Interruptions like SIGINT (Control-C) can be managed using try
/exception
with the KeyboardInterrupt
exception. I’ve managed it at the cmdloop()
level, so it acts like an EOF signal, but in order to do nothing, one would
need to override onecmd
(where, if I remember well, the command is read
and interpreted), which I didn’t bother to.
The locale management is achieved quite simply. Locales are in YAML files (like
fr.yml
or en.yml
) in a subdirectory where they are alone (in the Teapots
Shell case). They just have to be found and listed to know what locales are
available (fr
and en
). A global variable in the shell indicates the default
locales it will be looking for (DEFAULT_LOCALES = ["fr", "en"]
), and if it
doesn’t find any of these, it will take the first one available (not
necessarily the first one found, a dictionary in Python is unordered!).

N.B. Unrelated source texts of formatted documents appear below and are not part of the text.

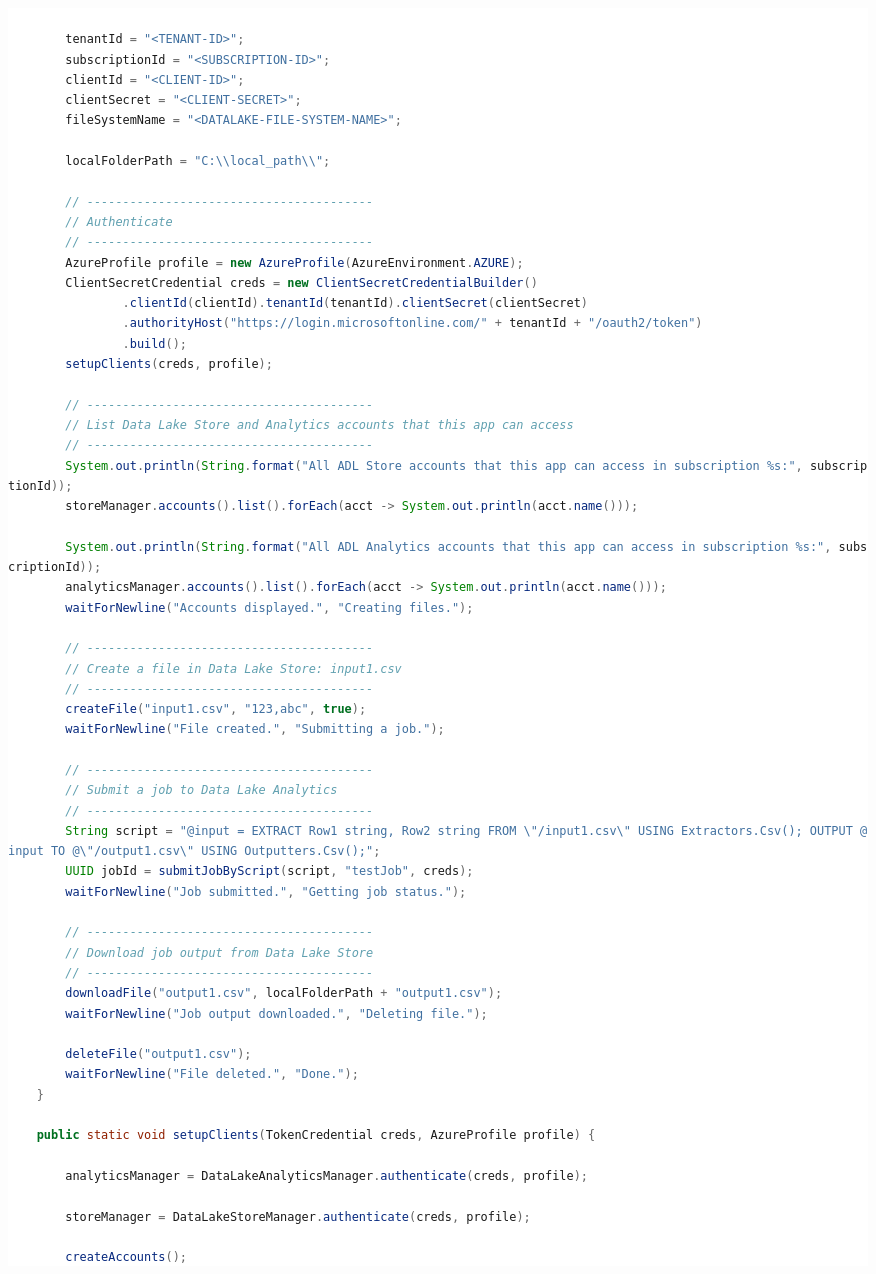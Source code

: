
 ```java

        tenantId = "<TENANT-ID>";
        subscriptionId = "<SUBSCRIPTION-ID>";
        clientId = "<CLIENT-ID>";
        clientSecret = "<CLIENT-SECRET>";
        fileSystemName = "<DATALAKE-FILE-SYSTEM-NAME>";

        localFolderPath = "C:\\local_path\\";

        // ----------------------------------------
        // Authenticate
        // ----------------------------------------
        AzureProfile profile = new AzureProfile(AzureEnvironment.AZURE);
        ClientSecretCredential creds = new ClientSecretCredentialBuilder()
                .clientId(clientId).tenantId(tenantId).clientSecret(clientSecret)
                .authorityHost("https://login.microsoftonline.com/" + tenantId + "/oauth2/token")
                .build();
        setupClients(creds, profile);

        // ----------------------------------------
        // List Data Lake Store and Analytics accounts that this app can access
        // ----------------------------------------
        System.out.println(String.format("All ADL Store accounts that this app can access in subscription %s:", subscriptionId));
        storeManager.accounts().list().forEach(acct -> System.out.println(acct.name()));

        System.out.println(String.format("All ADL Analytics accounts that this app can access in subscription %s:", subscriptionId));
        analyticsManager.accounts().list().forEach(acct -> System.out.println(acct.name()));
        waitForNewline("Accounts displayed.", "Creating files.");

        // ----------------------------------------
        // Create a file in Data Lake Store: input1.csv
        // ----------------------------------------
        createFile("input1.csv", "123,abc", true);
        waitForNewline("File created.", "Submitting a job.");

        // ----------------------------------------
        // Submit a job to Data Lake Analytics
        // ----------------------------------------
        String script = "@input = EXTRACT Row1 string, Row2 string FROM \"/input1.csv\" USING Extractors.Csv(); OUTPUT @input TO @\"/output1.csv\" USING Outputters.Csv();";
        UUID jobId = submitJobByScript(script, "testJob", creds);
        waitForNewline("Job submitted.", "Getting job status.");

        // ----------------------------------------
        // Download job output from Data Lake Store
        // ----------------------------------------
        downloadFile("output1.csv", localFolderPath + "output1.csv");
        waitForNewline("Job output downloaded.", "Deleting file.");

        deleteFile("output1.csv");
        waitForNewline("File deleted.", "Done.");
    }

    public static void setupClients(TokenCredential creds, AzureProfile profile) {

        analyticsManager = DataLakeAnalyticsManager.authenticate(creds, profile);

        storeManager = DataLakeStoreManager.authenticate(creds, profile);

        createAccounts();

```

The found locales and their data is a global variable, the shell’s current
locale is local (no pun intended); from there, I think you can easily
manage locales in your shell.
Colors are easy to manage on your own, but it can be quite ugly. I got
the termcolor module to do that for me. Its colored
method
is quite powerful and clear :)
I think all the interesting things have been written down now. I won’t release
the Teapots Shell code as I have put some secret things in there, for fun -
but with what I told you above, if you know how to code in Python3, it really
shouldn’t be too difficult. Just try to make it easy to use for your users,
and that to the small details; for example, if the command is unknown on the
Teapots Shell, the default
method will first look if the “command” is
an article ID, and if it is the case, it will run show <command>
! It’s nice
when the shell wants to help you :)
Putting your shell on a real server.
So now we have a shell that works perfectly, and we want users to connect to it from their home for example. The first step for that is to choose the protocol we want to use. I first thought about Telnet (the unsecure ancestor of SSH) because I knew the Star Wars ASCII animation over Telnet on Blinkenlights.nl that was using it; but then, after some research, I’ve found out it was really insecure, and I wanted a technology where I could put a safe login on (maybe not for Teapots, but it could come handy in some future projects). So I chose SSH.

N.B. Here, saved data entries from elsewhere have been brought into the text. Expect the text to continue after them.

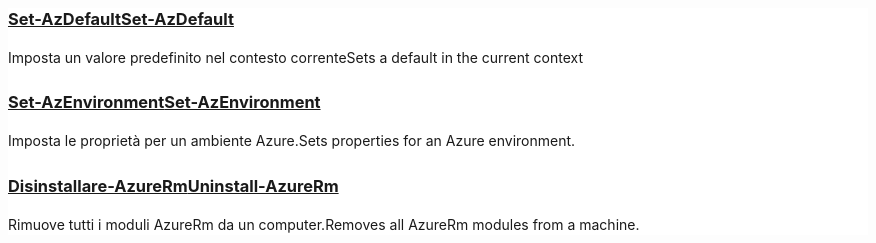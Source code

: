 ### [<span data-ttu-id="35e2b-168">Set-AzDefault</span><span class="sxs-lookup"><span data-stu-id="35e2b-168">Set-AzDefault</span></span>](Set-AzDefault.md)
<span data-ttu-id="35e2b-169">Imposta un valore predefinito nel contesto corrente</span><span class="sxs-lookup"><span data-stu-id="35e2b-169">Sets a default in the current context</span></span>

### [<span data-ttu-id="35e2b-170">Set-AzEnvironment</span><span class="sxs-lookup"><span data-stu-id="35e2b-170">Set-AzEnvironment</span></span>](Set-AzEnvironment.md)
<span data-ttu-id="35e2b-171">Imposta le proprietà per un ambiente Azure.</span><span class="sxs-lookup"><span data-stu-id="35e2b-171">Sets properties for an Azure environment.</span></span>

### [<span data-ttu-id="35e2b-172">Disinstallare-AzureRm</span><span class="sxs-lookup"><span data-stu-id="35e2b-172">Uninstall-AzureRm</span></span>](Uninstall-AzureRm.md)
<span data-ttu-id="35e2b-173">Rimuove tutti i moduli AzureRm da un computer.</span><span class="sxs-lookup"><span data-stu-id="35e2b-173">Removes all AzureRm modules from a machine.</span></span>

Now, on Debian GNU/Linux (which my server runs on), I’m using the OpenSSH server (the default one). There are two possibilities I could have chosen: run a different server just for public connections and make the server for “normal” (administration) connections on another port (eventually protected by port knocking), or just use the normal server and allow only some accounts to be publicly available - that’s the simplest possibility, but it’s limited, so I chose it.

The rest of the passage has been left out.